WHAT THIS TASK INVOLVES: Here are some records; copy every line that holds the word "ומעגל".

TASK INPUT:
BEGIN

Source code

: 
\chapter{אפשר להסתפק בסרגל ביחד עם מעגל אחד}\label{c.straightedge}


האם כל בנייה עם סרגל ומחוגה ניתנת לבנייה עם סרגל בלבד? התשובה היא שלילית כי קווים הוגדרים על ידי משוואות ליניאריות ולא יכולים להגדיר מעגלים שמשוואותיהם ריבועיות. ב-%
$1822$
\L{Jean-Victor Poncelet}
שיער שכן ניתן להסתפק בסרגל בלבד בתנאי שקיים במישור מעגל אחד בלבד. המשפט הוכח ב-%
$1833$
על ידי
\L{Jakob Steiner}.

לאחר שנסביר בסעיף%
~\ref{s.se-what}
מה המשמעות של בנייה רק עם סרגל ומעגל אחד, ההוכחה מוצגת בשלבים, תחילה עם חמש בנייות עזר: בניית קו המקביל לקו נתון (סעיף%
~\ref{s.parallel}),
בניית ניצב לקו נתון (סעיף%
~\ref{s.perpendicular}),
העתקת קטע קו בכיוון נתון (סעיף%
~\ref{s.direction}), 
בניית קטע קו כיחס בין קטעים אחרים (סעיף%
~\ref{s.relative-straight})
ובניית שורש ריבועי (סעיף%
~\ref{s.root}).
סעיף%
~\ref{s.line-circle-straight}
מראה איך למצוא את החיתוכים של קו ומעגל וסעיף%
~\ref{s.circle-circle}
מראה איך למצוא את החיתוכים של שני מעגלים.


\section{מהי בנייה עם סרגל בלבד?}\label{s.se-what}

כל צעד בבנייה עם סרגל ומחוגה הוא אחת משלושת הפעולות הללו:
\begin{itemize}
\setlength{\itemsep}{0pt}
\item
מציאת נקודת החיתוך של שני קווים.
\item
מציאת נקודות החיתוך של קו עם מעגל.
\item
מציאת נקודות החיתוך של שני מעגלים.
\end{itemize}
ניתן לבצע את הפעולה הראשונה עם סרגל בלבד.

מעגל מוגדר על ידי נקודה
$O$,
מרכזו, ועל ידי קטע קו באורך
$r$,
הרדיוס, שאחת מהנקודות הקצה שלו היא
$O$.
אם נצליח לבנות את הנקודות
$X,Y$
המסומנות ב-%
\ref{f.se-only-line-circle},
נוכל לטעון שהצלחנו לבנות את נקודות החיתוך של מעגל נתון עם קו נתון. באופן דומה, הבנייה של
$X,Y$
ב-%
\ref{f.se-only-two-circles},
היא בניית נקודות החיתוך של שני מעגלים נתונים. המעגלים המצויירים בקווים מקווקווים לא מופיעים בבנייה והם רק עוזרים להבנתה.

END

RESULT FOR THIS TASK:
מה המשמעות של בנייה רק עם סרגל ומעגל אחד, ההוכחה מוצגת בשלבים, תחילה עם חמש בנייות עזר: בניית קו המקביל לקו נתון (סעיף%
מראה איך למצוא את החיתוכים של קו ומעגל וסעיף%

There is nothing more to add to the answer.